Çelebi Sultan Mehmet Camisi |
Söğüt yöresine ilk yerleşenlerin kimler olduğu kesinlik kazanamamıştır. Bithynia denilen bu bölgede yerleşim MÖ.700'lerde başlamıştır. Kelt istilasına uğrayan yörede MÖ.280'de Bithynia Krallığı bağımsızlığını ilan etmiş ve bu durum Romalıların bölgeye egemen olmasına kadar sürmüştür. MÖ.63'te Pontus Krallığı ile birleşerek Pontus et Bithynia ismi ile Roma'nın bir eyaleti olarak kalmıştır.
Söğüt yöresi Anadolu Selçuklu hükümdarı I.Alaeddin keykubat tarafından 1232'de Ertuğrul Gazi'ye Uç Beyliği olarak verilmiştir. Oğuzların Kayı boyundan gelen Türkmenler buraya yerleşmişlerdir. Bunun sonucu olarak da Osmanlı Devletinin temelleri Söğüt'te atılmıştır. XV.yüzyılda Timur orduları buraya kadar gelerek şehri yağmalamışlardır. XIX.yüzyılın sonlarında Hüdavendigâr (Bursa) vilayetinin Ertuğrul (Bilecik) sancağına bağlı bir kaza olarak yönetilmiştir.Söğüt II.Abdülhamit Hanın tahta geçişiyle birlikte canlanmaya başlamıştır. II.Abdülhamit Han saray muhafızlarını Söğüt ve çevresi gençlerinden seçtiği gibi Eskişehir Yöresi Karakeçili Aşiretinin Söğüt’ü ziyaretlerine de resmi bir sıfat kazandırmıştır.
Kaymakam Sait Bey Çeşmesi |
Kurtuluş Savaşı sırasında, Temmuz 1921'den 4 Eylül 1922'ye kadar Yunan işgalinde kalmıştır. Cumhuriyetin ilanından sonra kaza olarak 1924'te Bilecik İli'ne bağlanmıştır.
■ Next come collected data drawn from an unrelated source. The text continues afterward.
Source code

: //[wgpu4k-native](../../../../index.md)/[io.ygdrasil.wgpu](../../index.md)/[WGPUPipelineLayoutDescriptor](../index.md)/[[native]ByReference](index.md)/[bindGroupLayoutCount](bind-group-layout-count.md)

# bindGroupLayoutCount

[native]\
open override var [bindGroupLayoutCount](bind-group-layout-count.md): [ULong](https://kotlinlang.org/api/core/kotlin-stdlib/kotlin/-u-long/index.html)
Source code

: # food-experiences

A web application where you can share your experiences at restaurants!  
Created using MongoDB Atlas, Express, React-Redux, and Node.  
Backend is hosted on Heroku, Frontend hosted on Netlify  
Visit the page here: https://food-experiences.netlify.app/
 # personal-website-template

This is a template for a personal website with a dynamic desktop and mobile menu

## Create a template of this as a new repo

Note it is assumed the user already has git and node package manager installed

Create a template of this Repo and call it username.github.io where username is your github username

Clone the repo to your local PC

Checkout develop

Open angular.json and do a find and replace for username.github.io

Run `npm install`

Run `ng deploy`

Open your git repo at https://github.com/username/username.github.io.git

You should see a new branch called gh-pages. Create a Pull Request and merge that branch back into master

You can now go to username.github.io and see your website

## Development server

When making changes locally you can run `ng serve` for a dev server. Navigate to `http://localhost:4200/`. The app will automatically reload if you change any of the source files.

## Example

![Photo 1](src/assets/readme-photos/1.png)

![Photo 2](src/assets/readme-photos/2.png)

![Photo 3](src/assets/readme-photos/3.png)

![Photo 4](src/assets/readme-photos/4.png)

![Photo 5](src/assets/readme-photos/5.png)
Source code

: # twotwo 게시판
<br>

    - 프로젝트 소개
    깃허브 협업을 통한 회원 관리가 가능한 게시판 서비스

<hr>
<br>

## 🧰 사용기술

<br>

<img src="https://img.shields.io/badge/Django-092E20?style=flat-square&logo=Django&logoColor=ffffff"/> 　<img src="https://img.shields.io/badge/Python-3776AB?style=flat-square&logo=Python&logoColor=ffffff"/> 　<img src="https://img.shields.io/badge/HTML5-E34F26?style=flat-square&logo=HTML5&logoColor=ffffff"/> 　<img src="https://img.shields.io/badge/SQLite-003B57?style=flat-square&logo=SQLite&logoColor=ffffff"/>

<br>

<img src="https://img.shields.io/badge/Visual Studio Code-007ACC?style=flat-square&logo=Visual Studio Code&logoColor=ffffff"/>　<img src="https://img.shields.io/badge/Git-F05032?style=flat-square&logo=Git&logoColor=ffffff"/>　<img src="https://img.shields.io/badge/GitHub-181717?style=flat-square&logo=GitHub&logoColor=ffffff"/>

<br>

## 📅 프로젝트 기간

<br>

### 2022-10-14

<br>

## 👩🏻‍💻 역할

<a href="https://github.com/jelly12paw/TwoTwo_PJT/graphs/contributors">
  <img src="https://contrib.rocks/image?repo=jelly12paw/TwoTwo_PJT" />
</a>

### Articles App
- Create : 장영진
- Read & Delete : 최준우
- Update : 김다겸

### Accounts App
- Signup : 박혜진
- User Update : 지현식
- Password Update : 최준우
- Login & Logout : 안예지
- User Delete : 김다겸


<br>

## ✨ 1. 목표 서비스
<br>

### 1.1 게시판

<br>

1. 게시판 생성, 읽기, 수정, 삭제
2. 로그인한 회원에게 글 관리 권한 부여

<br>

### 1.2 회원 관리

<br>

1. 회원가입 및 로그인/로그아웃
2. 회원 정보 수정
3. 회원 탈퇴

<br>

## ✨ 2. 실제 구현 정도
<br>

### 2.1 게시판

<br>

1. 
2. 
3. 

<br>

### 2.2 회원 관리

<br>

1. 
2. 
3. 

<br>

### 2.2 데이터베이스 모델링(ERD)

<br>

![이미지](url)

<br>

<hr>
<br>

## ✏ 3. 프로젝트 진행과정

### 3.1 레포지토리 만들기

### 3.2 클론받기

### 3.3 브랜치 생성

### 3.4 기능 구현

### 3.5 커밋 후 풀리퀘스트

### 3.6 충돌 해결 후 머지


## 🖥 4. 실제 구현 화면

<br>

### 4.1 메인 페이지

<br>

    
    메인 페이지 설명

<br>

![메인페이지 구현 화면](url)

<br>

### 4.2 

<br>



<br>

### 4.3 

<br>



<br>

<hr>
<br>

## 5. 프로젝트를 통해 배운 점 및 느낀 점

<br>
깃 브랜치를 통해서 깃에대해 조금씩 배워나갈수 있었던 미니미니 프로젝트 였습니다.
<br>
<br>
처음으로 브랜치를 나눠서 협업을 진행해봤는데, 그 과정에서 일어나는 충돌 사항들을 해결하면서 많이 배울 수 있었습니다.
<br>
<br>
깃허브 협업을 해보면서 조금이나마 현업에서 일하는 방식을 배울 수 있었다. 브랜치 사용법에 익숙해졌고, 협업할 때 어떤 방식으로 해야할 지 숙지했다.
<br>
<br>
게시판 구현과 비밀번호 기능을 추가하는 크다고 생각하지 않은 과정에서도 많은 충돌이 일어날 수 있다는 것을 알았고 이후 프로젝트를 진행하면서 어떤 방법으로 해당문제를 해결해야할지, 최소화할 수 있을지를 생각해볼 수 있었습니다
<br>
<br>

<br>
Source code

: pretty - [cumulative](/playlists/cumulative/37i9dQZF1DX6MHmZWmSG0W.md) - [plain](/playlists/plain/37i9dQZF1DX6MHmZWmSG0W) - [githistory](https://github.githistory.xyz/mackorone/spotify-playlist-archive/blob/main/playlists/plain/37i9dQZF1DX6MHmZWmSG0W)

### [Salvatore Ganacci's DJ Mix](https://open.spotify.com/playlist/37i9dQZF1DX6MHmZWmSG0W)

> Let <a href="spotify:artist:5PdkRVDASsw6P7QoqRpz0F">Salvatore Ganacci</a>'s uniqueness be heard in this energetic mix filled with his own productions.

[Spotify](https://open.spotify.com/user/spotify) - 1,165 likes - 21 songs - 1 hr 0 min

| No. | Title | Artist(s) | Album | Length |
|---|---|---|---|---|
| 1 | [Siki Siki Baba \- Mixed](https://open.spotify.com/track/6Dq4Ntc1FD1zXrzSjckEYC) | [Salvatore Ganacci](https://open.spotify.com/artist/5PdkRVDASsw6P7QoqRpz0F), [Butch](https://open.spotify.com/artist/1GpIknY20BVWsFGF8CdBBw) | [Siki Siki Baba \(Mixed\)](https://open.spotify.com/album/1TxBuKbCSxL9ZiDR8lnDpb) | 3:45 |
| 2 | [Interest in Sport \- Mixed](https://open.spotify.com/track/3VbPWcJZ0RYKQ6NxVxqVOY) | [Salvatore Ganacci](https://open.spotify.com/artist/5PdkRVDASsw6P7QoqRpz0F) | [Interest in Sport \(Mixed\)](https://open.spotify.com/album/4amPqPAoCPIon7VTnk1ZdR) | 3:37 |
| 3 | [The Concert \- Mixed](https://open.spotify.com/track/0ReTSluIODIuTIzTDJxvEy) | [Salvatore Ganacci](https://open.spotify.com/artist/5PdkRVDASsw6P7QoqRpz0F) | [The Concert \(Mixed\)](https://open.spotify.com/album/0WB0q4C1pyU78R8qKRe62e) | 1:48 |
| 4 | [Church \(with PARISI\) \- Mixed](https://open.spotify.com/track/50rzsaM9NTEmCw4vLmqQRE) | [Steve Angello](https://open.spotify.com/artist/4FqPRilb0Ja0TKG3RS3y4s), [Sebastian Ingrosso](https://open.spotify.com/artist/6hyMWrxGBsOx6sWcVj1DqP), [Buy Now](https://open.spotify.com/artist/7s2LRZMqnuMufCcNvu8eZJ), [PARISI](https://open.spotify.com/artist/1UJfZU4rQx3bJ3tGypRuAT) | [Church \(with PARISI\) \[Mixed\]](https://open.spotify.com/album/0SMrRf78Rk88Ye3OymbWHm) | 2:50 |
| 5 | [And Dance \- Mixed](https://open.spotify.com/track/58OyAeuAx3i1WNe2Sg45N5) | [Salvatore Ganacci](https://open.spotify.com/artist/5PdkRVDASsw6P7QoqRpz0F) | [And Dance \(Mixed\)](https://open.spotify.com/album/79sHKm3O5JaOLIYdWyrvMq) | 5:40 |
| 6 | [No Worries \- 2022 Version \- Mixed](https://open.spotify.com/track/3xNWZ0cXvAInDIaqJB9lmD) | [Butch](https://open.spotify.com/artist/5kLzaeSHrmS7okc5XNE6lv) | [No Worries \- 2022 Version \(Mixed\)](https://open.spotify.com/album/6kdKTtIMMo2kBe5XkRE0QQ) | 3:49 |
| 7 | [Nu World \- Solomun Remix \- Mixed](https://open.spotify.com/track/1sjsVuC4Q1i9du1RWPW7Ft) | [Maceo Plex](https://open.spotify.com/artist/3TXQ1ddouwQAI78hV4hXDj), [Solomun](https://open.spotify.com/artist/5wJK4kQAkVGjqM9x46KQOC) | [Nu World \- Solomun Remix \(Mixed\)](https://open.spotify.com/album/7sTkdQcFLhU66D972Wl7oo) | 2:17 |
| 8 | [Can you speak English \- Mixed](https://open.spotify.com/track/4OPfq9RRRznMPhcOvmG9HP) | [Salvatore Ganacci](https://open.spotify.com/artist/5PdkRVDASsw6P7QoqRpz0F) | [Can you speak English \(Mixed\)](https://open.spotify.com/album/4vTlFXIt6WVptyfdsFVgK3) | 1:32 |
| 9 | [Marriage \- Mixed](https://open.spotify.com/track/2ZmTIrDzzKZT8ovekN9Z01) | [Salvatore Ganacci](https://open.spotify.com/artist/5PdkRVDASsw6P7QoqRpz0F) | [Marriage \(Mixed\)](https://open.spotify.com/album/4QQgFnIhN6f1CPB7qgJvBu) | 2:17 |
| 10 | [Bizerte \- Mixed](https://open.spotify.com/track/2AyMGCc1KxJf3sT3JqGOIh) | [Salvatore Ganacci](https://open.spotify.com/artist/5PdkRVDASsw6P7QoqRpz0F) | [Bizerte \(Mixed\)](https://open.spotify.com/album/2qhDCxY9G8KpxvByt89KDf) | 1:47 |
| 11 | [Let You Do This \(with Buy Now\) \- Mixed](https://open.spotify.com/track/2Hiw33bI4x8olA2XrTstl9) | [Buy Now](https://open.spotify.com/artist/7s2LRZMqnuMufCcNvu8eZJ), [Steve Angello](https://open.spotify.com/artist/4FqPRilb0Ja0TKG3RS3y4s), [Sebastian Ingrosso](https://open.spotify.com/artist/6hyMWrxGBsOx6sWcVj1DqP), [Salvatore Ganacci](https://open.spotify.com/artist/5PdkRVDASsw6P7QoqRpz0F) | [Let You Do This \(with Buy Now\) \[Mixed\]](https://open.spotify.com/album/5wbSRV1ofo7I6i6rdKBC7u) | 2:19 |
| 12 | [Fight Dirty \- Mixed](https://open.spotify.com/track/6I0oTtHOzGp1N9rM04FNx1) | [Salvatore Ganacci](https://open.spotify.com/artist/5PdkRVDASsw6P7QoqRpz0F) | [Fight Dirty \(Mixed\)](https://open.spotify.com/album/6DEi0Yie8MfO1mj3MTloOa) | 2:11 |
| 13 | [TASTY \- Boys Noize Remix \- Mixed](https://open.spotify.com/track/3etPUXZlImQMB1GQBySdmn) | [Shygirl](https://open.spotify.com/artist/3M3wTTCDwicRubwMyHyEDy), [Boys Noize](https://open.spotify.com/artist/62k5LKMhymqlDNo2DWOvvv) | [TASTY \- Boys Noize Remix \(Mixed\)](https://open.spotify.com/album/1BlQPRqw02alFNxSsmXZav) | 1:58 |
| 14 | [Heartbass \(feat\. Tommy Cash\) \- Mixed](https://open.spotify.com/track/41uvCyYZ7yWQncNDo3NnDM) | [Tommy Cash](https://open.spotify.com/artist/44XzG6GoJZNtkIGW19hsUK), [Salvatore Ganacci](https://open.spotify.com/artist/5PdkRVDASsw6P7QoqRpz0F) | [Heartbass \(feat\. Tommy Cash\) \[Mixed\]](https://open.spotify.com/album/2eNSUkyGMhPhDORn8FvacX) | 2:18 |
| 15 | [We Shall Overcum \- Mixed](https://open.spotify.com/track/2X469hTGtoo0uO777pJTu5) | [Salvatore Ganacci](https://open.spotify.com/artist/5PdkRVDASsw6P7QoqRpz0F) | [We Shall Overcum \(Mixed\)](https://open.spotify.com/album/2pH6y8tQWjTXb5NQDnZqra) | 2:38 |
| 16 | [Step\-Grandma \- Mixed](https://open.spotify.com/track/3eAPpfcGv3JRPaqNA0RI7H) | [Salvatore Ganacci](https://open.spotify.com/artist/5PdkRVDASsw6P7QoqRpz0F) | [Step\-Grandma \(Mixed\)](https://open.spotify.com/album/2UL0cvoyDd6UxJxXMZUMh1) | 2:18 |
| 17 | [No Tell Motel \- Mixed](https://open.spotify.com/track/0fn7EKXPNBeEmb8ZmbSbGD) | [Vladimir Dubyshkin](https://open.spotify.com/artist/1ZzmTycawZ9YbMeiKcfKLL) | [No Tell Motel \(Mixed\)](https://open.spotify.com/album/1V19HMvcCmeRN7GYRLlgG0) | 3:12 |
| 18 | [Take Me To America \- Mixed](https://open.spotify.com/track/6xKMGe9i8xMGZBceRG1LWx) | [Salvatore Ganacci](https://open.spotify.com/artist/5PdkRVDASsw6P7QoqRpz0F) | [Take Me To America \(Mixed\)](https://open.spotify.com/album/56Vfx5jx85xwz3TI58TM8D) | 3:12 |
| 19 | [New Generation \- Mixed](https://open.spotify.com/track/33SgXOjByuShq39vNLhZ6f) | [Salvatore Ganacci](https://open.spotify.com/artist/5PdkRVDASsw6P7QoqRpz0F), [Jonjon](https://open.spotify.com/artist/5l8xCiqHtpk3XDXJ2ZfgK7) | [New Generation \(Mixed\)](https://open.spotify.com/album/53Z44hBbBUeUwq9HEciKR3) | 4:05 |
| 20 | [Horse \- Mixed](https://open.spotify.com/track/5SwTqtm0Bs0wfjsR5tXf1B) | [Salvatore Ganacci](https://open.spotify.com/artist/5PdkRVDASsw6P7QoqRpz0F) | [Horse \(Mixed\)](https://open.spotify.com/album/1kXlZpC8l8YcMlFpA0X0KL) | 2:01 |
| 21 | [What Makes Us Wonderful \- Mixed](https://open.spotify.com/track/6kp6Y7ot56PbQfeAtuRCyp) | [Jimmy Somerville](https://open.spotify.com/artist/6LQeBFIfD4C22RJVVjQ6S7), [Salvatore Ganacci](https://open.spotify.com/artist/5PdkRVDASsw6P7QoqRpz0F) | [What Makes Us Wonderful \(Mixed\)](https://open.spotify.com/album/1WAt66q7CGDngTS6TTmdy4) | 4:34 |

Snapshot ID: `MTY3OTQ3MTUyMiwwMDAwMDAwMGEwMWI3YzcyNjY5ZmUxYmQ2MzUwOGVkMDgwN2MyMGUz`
Söğüt'te günümüze gelebilen tarihi eserler, Ertuğrul Gazi Mescidi, Balaban Camisi, Çelebi Sultan Mehmet Camisi, Hamidiye Camisi (Çifte Minareli Cami) Ertuğrul Gazi Camisi (Kuyulu Mescit) , Dursun Fakıh Türbesi, Ertuğrul Gazi Türbesi, İsa Sofi Türbesi, Ertuğrul Gazi Müzesi, Kaymakam Sait Bey Çeşmesi 'dir.
Ayrıca Sultan Reşat zamanında kaymakam Sait Bey tarafından Söğüt İdadisine ek olarak yapılan Darül Eytam binası bulunmaktadır. Ertuğrul Gazi Türbesi'nin çevresinde her yıl 10 Eylül'de Ertuğrul Gazi'yi anma törenleri düzenlenmektedir.